To do - Sort through the data and copy the lines holding the word "bigr".

Data -
§

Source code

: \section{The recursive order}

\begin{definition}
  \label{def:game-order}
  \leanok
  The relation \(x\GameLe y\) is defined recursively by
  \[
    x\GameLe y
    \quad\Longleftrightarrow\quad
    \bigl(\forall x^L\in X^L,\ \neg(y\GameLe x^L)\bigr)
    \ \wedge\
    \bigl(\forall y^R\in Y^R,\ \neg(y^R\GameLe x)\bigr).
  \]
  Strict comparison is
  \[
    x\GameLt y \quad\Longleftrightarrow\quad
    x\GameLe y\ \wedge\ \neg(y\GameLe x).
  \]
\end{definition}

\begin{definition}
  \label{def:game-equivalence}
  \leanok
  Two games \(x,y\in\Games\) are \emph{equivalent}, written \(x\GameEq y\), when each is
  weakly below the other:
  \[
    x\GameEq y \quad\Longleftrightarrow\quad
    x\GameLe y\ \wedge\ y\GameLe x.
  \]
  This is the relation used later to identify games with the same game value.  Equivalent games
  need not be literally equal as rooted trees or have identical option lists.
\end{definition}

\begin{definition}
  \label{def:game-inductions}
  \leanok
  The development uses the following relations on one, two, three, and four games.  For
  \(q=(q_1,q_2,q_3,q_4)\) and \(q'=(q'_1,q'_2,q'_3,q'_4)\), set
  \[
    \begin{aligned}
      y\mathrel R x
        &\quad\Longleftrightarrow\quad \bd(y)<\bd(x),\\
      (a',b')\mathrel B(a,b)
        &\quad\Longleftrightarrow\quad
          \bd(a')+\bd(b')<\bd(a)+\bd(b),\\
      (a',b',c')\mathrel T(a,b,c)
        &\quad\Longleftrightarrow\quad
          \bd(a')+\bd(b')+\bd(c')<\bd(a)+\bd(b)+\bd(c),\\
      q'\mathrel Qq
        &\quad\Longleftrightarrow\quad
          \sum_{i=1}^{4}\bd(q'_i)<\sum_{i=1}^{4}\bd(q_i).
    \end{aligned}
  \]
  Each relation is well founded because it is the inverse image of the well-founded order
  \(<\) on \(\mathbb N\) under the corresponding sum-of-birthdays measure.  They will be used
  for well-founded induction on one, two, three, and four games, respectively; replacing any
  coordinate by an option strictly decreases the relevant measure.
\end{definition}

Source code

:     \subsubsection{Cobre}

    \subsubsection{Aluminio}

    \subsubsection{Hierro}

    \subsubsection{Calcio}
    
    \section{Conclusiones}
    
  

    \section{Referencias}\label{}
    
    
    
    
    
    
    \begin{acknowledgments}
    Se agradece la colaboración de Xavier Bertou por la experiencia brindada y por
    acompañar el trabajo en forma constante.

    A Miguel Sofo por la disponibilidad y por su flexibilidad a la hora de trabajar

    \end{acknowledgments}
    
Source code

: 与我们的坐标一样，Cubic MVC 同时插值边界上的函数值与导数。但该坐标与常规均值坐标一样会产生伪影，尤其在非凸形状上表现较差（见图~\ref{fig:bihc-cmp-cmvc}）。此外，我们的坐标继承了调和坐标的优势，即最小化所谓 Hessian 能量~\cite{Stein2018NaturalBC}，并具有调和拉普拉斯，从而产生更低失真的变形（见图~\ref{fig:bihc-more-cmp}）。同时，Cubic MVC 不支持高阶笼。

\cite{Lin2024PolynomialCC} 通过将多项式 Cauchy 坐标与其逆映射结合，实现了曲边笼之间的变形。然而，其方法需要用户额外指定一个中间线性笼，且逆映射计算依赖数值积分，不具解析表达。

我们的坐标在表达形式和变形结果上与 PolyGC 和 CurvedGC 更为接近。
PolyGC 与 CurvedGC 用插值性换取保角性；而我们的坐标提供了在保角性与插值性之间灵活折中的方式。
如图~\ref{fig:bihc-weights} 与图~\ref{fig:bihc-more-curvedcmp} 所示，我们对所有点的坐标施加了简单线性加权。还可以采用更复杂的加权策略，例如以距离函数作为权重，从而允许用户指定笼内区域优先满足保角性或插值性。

§

Task output -
    \bigl(\forall x^L\in X^L,\ \neg(y\GameLe x^L)\bigr)
    \bigl(\forall y^R\in Y^R,\ \neg(y^R\GameLe x)\bigr).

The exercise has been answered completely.